The weight I am using is the combined cross-sectional youth weight from wave 3 (c_ythscub_xw), however, when I am asking Stata to first run the survey command (svy) and then impute the dataset it doesn't allow me to proceed. I have discovered that if I remove the weight from the analysis it runs fine so I was wondering if there is a problem with it since I am dealing with data from different sources (adults, household, youth and other linked data to the household or the adults).
What is the best way to deal with the weighting when it comes to using data from different levels although my main outcomes are from the youth dataset, hence, I am using the aforementioned weight?
Thank you in advance.
#1 Updated by Olena Kaminska over 1 year ago
Can you just clarify - what are you imputing: is it one specific variable (item nonresponse) or is it persons (unit nonresponse)? Have you checked whether you still have missingness that you are imputing if weight is not 0? It is possible possible that the weight corrects already for the nonresponse that you are imputing, so the imputation is not needed.
Also, can you tell me which command you are using for imputation?
#3 Updated by Theodora Kokosi over 1 year ago
Thank you for your reply. I am imputing 5 variables. The 3 of them are linked data about air pollution, greenspace and deprivation and the other 2 are from the individual respondents' dataset about the highest educational qualification and the neighbourhood cohesion.
I haven't checked whether I still have missingness if weight is not 0 but I will check now. Thanks!
My decision for imputing was that in the fully adjusted models were all covariates are included the sample drops a lot.
My command is:
1) I start by defining the complex samples design: mi svyset psu [pweight=c_ythscub_xw], strata(strata) singleunit(scaled)
2) Then I define the variables I want to impute: mi register imputed (variables)
3) I then define the regular variables: mi register regular (variables)
4) Finally: mi impute monotone (regress) (imputed variables)=(regular variables), add(20) nomonotonechk
After the dataset is set I run simple regressions by typing:
mi estimate: svy: regress
- When I run this the imputation syntax I get this message: missing imputed values produced
This may occur when imputation variables are used as independent variables or when independent variables contain missing values. You can specify option force if you wish to proceed anyway.

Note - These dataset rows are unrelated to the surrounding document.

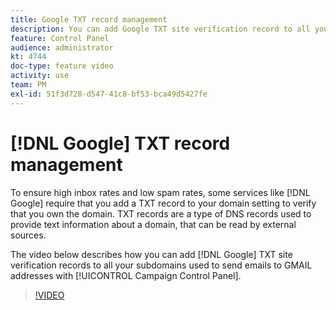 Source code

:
 ```yaml
---
title: Google TXT record management
description: You can add Google TXT site verification record to all your subdomains used to send emails to GMAIL addresses through the Campaign Control Panel.
feature: Control Panel
audience: administrator
kt: 4744
doc-type: feature video
activity: use
team: PM
exl-id: 51f3d728-d547-41c8-bf53-bca49d5427fe
---
```

# [!DNL Google] TXT record management

To ensure high inbox rates and low spam rates, some services like [!DNL Google] require that you add a TXT record to your domain setting to verify that you own the domain. TXT records are a type of DNS records used to provide text information about a domain, that can be read by external sources.

The video below describes how you can add [!DNL Google] TXT site verification records to all your subdomains used to send emails to GMAIL addresses with [!UICONTROL Campaign Control Panel].

>[!VIDEO](https://video.tv.adobe.com/v/32369?quality=12)
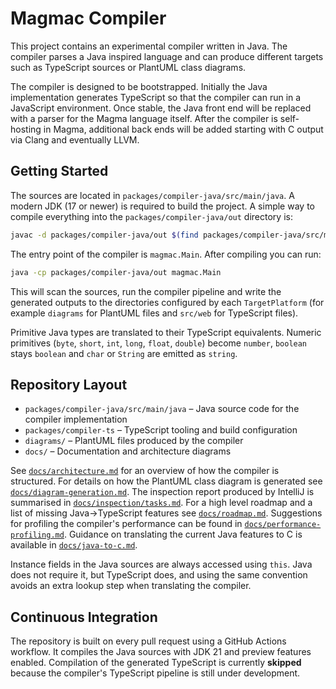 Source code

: # Magmac Compiler

This project contains an experimental compiler written in Java. The compiler parses a Java inspired language and can produce different targets such as TypeScript sources or PlantUML class diagrams.

The compiler is designed to be bootstrapped. Initially the Java implementation
generates TypeScript so that the compiler can run in a JavaScript environment.
Once stable, the Java front end will be replaced with a parser for the Magma
language itself. After the compiler is self-hosting in Magma, additional back
ends will be added starting with C output via Clang and eventually LLVM.

## Getting Started

The sources are located in `packages/compiler-java/src/main/java`. A modern JDK (17 or newer) is required to build the project. A simple way to compile everything into the `packages/compiler-java/out` directory is:

```bash
javac -d packages/compiler-java/out $(find packages/compiler-java/src/main/java -name '*.java')
```

The entry point of the compiler is `magmac.Main`. After compiling you can run:

```bash
java -cp packages/compiler-java/out magmac.Main
```

This will scan the sources, run the compiler pipeline and write the generated outputs to the directories configured by each `TargetPlatform` (for example `diagrams` for PlantUML files and `src/web` for TypeScript files).

Primitive Java types are translated to their TypeScript equivalents. Numeric primitives
(`byte`, `short`, `int`, `long`, `float`, `double`) become `number`, `boolean` stays
`boolean` and `char` or `String` are emitted as `string`.

## Repository Layout

- `packages/compiler-java/src/main/java` – Java source code for the compiler implementation
- `packages/compiler-ts` – TypeScript tooling and build configuration
- `diagrams/` – PlantUML files produced by the compiler
- `docs/` – Documentation and architecture diagrams

See [`docs/architecture.md`](docs/architecture.md) for an overview of how the compiler is structured.
For details on how the PlantUML class diagram is generated see [`docs/diagram-generation.md`](docs/diagram-generation.md).
The inspection report produced by IntelliJ is summarised in [`docs/inspection/tasks.md`](docs/inspection/tasks.md).
For a high level roadmap and a list of missing Java→TypeScript features see [`docs/roadmap.md`](docs/roadmap.md).
Suggestions for profiling the compiler's performance can be found in [`docs/performance-profiling.md`](docs/performance-profiling.md).
Guidance on translating the current Java features to C is available in [`docs/java-to-c.md`](docs/java-to-c.md).

Instance fields in the Java sources are always accessed using `this`. Java does
not require it, but TypeScript does, and using the same convention avoids an
extra lookup step when translating the compiler.

## Continuous Integration

The repository is built on every pull request using a GitHub Actions workflow.
It compiles the Java sources with JDK&nbsp;21 and preview features enabled.
Compilation of the generated TypeScript is currently **skipped** because the
compiler's TypeScript pipeline is still under development.
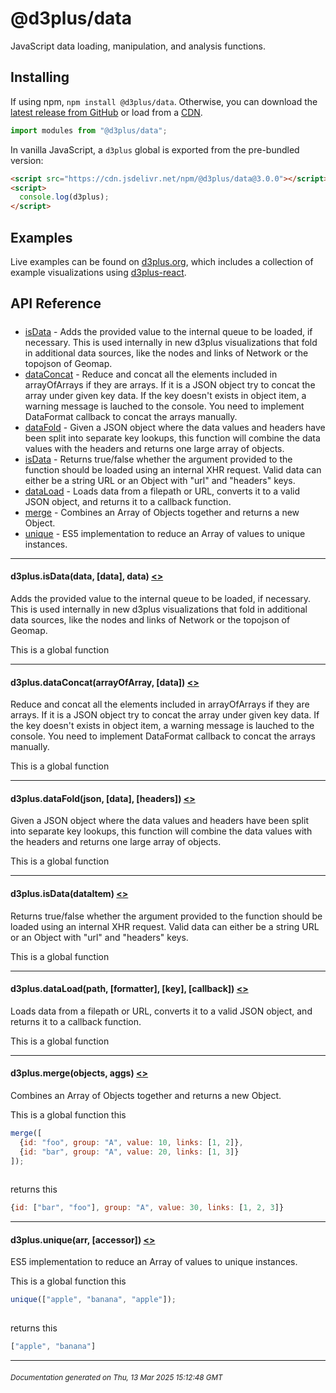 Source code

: # @d3plus/data
  
JavaScript data loading, manipulation, and analysis functions.

## Installing

If using npm, `npm install @d3plus/data`. Otherwise, you can download the [latest release from GitHub](https://github.com/d3plus/d3plus/releases/latest) or load from a [CDN](https://cdn.jsdelivr.net/npm/@d3plus/data@3.0.0/+esm).

```js
import modules from "@d3plus/data";
```

In vanilla JavaScript, a `d3plus` global is exported from the pre-bundled version:

```html
<script src="https://cdn.jsdelivr.net/npm/@d3plus/data@3.0.0"></script>
<script>
  console.log(d3plus);
</script>
```

## Examples

Live examples can be found on [d3plus.org](https://d3plus.org/), which includes a collection of example visualizations using [d3plus-react](https://github.com/d3plus/d3plus-react/).

## API Reference

##### 
* [isData](#isData) - Adds the provided value to the internal queue to be loaded, if necessary. This is used internally in new d3plus visualizations that fold in additional data sources, like the nodes and links of Network or the topojson of Geomap.
* [dataConcat](#dataConcat) - Reduce and concat all the elements included in arrayOfArrays if they are arrays. If it is a JSON object try to concat the array under given key data. If the key doesn't exists in object item, a warning message is lauched to the console. You need to implement DataFormat callback to concat the arrays manually.
* [dataFold](#dataFold) - Given a JSON object where the data values and headers have been split into separate key lookups, this function will combine the data values with the headers and returns one large array of objects.
* [isData](#isData) - Returns true/false whether the argument provided to the function should be loaded using an internal XHR request. Valid data can either be a string URL or an Object with "url" and "headers" keys.
* [dataLoad](#dataLoad) - Loads data from a filepath or URL, converts it to a valid JSON object, and returns it to a callback function.
* [merge](#merge) - Combines an Array of Objects together and returns a new Object.
* [unique](#unique) - ES5 implementation to reduce an Array of values to unique instances.

---

<a name="isData"></a>
#### d3plus.**isData**(data, [data], data) [<>](https://github.com/d3plus/d3plus/blob/main/packages/data/src/addToQueue.js#L4)

Adds the provided value to the internal queue to be loaded, if necessary. This is used internally in new d3plus visualizations that fold in additional data sources, like the nodes and links of Network or the topojson of Geomap.


This is a global function

---

<a name="dataConcat"></a>
#### d3plus.**dataConcat**(arrayOfArray, [data]) [<>](https://github.com/d3plus/d3plus/blob/main/packages/data/src/concat.js#L1)

Reduce and concat all the elements included in arrayOfArrays if they are arrays. If it is a JSON object try to concat the array under given key data. If the key doesn't exists in object item, a warning message is lauched to the console. You need to implement DataFormat callback to concat the arrays manually.


This is a global function

---

<a name="dataFold"></a>
#### d3plus.**dataFold**(json, [data], [headers]) [<>](https://github.com/d3plus/d3plus/blob/main/packages/data/src/fold.js#L1)

Given a JSON object where the data values and headers have been split into separate key lookups, this function will combine the data values with the headers and returns one large array of objects.


This is a global function

---

<a name="isData"></a>
#### d3plus.**isData**(dataItem) [<>](https://github.com/d3plus/d3plus/blob/main/packages/data/src/isData.js#L1)

Returns true/false whether the argument provided to the function should be loaded using an internal XHR request. Valid data can either be a string URL or an Object with "url" and "headers" keys.


This is a global function

---

<a name="dataLoad"></a>
#### d3plus.**dataLoad**(path, [formatter], [key], [callback]) [<>](https://github.com/d3plus/d3plus/blob/main/packages/data/src/load.js#L8)

Loads data from a filepath or URL, converts it to a valid JSON object, and returns it to a callback function.


This is a global function

---

<a name="merge"></a>
#### d3plus.**merge**(objects, aggs) [<>](https://github.com/d3plus/d3plus/blob/main/packages/data/src/merge.js#L4)

Combines an Array of Objects together and returns a new Object.


This is a global function
this

```js
merge([
  {id: "foo", group: "A", value: 10, links: [1, 2]},
  {id: "bar", group: "A", value: 20, links: [1, 3]}
]);
    
```
returns this

```js
{id: ["bar", "foo"], group: "A", value: 30, links: [1, 2, 3]}
```

---

<a name="unique"></a>
#### d3plus.**unique**(arr, [accessor]) [<>](https://github.com/d3plus/d3plus/blob/main/packages/data/src/unique.js#L1)

ES5 implementation to reduce an Array of values to unique instances.


This is a global function
this

```js
unique(["apple", "banana", "apple"]);
    
```
returns this

```js
["apple", "banana"]
```

---


###### <sub>Documentation generated on Thu, 13 Mar 2025 15:12:48 GMT</sub>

- Consequently, I forced the imputation and it worked fine but in the fully adjusted models the sample is almost by 1000 cases smaller as if the imputation was not done.
What do you think?
#4 Updated by Stephanie Auty over 1 year ago
- Status changed from In Progress to Feedback
- Assignee changed from Olena Kaminska to Theodora Kokosi
- % Done changed from 10 to 80
Our remit at the User Forum is to answer queries related to Understanding Society data and provide general advice about how to manage the data. Given the number of users we have I'm afraid we cannot advise on individual users' analysis specifically.
We do not provide training in statistical methods but there are a wide range of courses available - NCRM provide a use list of course held across the country http://www.ncrm.ac.uk/training/.

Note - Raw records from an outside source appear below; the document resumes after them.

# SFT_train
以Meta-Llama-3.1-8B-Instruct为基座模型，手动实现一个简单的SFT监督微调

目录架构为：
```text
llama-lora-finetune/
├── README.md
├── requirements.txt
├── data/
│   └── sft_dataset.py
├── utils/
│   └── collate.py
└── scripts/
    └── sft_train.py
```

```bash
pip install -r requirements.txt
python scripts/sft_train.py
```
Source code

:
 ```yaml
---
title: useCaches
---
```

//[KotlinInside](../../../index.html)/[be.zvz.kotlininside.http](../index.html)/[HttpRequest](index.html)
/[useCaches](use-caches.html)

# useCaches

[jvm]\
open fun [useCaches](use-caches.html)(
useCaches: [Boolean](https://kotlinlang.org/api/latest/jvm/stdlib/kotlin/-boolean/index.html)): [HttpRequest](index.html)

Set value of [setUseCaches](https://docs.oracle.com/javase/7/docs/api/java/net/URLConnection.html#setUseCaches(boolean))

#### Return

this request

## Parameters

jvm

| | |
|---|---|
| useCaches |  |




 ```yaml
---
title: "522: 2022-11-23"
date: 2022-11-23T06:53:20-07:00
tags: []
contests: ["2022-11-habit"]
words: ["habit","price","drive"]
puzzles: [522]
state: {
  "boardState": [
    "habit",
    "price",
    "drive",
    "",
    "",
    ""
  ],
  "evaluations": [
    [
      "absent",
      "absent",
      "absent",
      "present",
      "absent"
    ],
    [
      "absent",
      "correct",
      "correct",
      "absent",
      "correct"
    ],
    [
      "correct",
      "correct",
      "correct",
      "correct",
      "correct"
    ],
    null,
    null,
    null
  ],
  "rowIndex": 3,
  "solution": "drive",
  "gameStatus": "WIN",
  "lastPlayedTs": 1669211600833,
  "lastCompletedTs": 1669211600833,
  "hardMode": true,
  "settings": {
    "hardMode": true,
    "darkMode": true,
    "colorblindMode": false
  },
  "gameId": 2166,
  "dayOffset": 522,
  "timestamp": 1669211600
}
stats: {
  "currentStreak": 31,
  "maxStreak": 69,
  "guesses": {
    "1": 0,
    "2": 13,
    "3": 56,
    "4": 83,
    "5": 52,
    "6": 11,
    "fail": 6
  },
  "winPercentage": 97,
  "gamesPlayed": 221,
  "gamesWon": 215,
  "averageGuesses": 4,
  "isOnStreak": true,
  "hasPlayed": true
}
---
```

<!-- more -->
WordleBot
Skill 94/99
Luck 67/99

If you are using Stata, you may be able to find some answers if you ask on the Stata forum, statalist.
#5 Updated by Theodora Kokosi over 1 year ago
Thank you for your reply. My initial query was to get general advice about the weights and not statistical advice.
Since I was asked what commands I am using in my analysis, I decided to be as explanatory as possible to help your colleague understand the situation.
I presume that the weights are not the problem in my analysis so I will refer to another forum.
Thank you for your help.
#6 Updated by Olena Kaminska over 1 year ago
It is hard to judge what goes wrong from your description - the issue could be in many places.
I have just one comment for you: conceptually you don't need svy for imputing linked data. Maybe try to impute it in the original data source? This may or may solve the problem - but this is another point to think about.